Attack-Resistant Watermarking for AIGC Image Forensics via Diffusion-based Semantic Deflection

ICLR 2026 Conference SubmissionAnonymous Authors
AIGC copyright protection; Image watermark; Diffusion model
Abstract:

Protecting the copyright of user-generated AI images is an emerging challenge as AIGC becomes pervasive in creative workflows. Existing watermarking methods (1) remain vulnerable to real-world adversarial threats, often forced to trade off between defenses against spoofing and removal attacks; and (2) cannot support semantic-level tamper localization. We introduce PAI, a training-free inherent watermarking framework for AIGC copyright protection, plug-and-play with diffusion-based AIGC services. PAI simultaneously provides three key functionalities: robust ownership verification, attack detection, and semantic-level tampering localization. Unlike existing inherent watermark methods that only embed watermarks at noise initialization of diffusion models, we design a novel key-conditioned deflection mechanism that subtly steers the denoising trajectory according to the user key. Such trajectory-level coupling further strengthens the semantic entanglement of identity and content, thereby further enhancing robustness against real-world threats. Moreover, we also provide a theoretical analysis proving that only the valid key can pass verification. Experiments across 12 attack methods show that PAI achieves 98.43% verification accuracy, improving over SOTA methods by 37.25% on average, and retains strong tampering localization performance even against advanced AIGC edits. Our code is available at \url{https://anonymous.4open.science/r/PAI-423D}.

Disclaimer
This report is AI-GENERATED using Large Language Models and WisPaper (A scholar search engine). It analyzes academic papers' tasks and contributions against retrieved prior work. While this system identifies POTENTIAL overlaps and novel directions, ITS COVERAGE IS NOT EXHAUSTIVE AND JUDGMENTS ARE APPROXIMATE. These results are intended to assist human reviewers and SHOULD NOT be relied upon as a definitive verdict on novelty.
NOTE that some papers exist in multiple, slightly different versions (e.g., with different titles or URLs). The system may retrieve several versions of the same underlying work. The current automated pipeline does not reliably align or distinguish these cases, so human reviewers will need to disambiguate them manually.
If you have any questions, please contact: mingzhang23@m.fudan.edu.cn

Overview

Overall Novelty Assessment

The paper introduces PAI, a training-free inherent watermarking framework that embeds watermarks by steering diffusion model denoising trajectories via a key-conditioned deflection mechanism. It resides in the 'Trajectory-Level and Noise-Conditioned Embedding' leaf, which contains only three papers total including this one. This leaf represents a relatively sparse but active research direction within diffusion model watermarking, focusing specifically on methods that manipulate the iterative denoising process rather than post-processing or latent-only approaches. The small sibling set suggests this trajectory-steering paradigm is still emerging compared to broader watermarking categories.

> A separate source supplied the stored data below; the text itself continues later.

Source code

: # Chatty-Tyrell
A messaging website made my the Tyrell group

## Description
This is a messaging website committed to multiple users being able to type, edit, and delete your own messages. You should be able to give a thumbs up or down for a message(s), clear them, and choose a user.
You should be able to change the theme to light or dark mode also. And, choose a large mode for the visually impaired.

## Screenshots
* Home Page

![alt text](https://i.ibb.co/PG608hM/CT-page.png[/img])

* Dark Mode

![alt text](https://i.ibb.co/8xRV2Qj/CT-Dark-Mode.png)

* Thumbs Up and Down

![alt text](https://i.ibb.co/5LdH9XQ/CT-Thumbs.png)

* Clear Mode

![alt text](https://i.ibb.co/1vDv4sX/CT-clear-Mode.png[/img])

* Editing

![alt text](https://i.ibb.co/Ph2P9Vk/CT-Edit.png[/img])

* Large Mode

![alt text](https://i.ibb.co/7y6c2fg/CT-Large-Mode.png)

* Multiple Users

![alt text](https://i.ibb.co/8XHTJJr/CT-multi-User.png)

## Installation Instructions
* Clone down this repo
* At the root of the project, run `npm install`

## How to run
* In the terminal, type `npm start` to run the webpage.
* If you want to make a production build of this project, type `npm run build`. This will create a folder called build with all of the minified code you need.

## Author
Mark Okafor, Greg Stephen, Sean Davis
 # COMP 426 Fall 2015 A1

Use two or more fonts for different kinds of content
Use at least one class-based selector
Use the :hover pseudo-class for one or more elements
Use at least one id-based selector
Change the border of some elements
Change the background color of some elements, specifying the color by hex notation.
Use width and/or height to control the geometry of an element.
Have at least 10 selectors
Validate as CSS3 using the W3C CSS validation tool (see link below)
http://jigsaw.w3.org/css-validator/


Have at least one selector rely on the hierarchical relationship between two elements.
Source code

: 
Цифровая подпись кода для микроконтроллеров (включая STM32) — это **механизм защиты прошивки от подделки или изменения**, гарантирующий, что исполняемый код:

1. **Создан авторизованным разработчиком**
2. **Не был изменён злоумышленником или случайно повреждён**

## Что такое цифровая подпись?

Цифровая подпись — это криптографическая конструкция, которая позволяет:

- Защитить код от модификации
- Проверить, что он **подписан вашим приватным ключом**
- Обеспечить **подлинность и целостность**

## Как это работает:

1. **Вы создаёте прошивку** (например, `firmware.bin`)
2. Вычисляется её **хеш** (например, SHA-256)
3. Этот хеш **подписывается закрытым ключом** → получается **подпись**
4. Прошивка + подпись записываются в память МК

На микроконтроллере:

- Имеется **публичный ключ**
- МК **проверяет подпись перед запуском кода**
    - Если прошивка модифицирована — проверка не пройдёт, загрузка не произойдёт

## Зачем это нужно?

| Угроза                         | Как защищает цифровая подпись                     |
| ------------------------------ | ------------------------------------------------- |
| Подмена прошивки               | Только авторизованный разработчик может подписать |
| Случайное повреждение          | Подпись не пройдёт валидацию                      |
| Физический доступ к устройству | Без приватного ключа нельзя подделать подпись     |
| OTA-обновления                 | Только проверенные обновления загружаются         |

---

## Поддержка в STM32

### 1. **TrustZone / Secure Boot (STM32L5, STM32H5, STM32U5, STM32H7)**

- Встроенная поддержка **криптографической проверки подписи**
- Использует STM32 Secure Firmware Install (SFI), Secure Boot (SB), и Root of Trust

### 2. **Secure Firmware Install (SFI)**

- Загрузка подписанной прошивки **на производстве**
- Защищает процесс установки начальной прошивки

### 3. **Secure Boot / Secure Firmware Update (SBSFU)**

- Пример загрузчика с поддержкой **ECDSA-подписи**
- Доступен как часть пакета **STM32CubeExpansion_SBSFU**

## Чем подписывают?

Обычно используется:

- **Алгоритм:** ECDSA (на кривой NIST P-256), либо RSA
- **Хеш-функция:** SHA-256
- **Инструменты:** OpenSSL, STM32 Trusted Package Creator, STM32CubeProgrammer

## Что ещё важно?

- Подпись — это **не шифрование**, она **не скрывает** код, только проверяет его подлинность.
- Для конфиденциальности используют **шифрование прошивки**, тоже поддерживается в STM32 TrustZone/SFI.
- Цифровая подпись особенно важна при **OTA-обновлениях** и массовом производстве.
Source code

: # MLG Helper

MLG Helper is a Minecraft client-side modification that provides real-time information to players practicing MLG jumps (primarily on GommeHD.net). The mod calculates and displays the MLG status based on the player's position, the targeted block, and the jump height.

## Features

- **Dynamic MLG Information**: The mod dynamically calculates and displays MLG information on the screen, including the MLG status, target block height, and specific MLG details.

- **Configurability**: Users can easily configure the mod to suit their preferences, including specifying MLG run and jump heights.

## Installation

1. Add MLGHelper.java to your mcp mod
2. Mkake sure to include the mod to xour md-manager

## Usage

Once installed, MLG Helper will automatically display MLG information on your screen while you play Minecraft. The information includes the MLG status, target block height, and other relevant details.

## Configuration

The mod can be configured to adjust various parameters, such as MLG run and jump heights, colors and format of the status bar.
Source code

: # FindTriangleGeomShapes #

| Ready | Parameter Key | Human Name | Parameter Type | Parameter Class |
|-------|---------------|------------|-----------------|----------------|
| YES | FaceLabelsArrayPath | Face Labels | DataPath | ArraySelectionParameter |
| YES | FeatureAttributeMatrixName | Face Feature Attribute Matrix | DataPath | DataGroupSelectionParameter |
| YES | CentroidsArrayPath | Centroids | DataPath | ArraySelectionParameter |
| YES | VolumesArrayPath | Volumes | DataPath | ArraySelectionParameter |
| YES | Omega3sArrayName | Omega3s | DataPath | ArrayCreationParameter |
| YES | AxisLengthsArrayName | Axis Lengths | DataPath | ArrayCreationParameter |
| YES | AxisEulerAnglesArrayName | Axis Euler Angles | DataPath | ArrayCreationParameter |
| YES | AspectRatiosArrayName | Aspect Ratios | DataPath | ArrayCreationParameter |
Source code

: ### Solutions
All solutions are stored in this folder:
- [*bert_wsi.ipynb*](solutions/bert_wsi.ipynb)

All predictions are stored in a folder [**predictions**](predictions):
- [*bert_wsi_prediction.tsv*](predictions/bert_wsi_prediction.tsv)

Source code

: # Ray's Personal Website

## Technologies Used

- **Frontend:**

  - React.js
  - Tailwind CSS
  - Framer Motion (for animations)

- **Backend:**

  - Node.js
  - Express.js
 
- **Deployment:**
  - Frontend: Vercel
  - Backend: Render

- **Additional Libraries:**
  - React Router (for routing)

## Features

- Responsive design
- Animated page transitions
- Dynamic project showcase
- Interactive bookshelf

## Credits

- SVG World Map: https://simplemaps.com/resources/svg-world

The taxonomy tree reveals that PAI's leaf sits within 'Diffusion Model In-Generation Watermarking,' which branches into four distinct approaches: trajectory-level methods, latent space integration, text-prompt conditioning, and provenance tracing. Neighboring leaves address complementary challenges—latent space methods embed without trajectory manipulation, while provenance tracing focuses on tamper localization. The broader 'Watermark Embedding Mechanisms' branch also includes GAN-based and autoregressive techniques, indicating that trajectory-level diffusion watermarking occupies a specialized niche within a diverse landscape of generative model protection strategies.

Among 19 candidates examined across three contributions, none were flagged as clearly refuting PAI's claims. The dual-stage injection mechanism was assessed against one candidate with no overlap found. The theoretical guarantee on key exclusivity examined eight candidates without identifying prior work establishing similar formal proofs. The unified forensic framework—supporting verification, attack detection, and semantic tampering localization—reviewed ten candidates, none providing equivalent multi-functional integration. These statistics reflect a limited semantic search scope rather than exhaustive coverage, suggesting the contributions appear novel within the examined subset but do not rule out relevant work beyond the top-19 matches.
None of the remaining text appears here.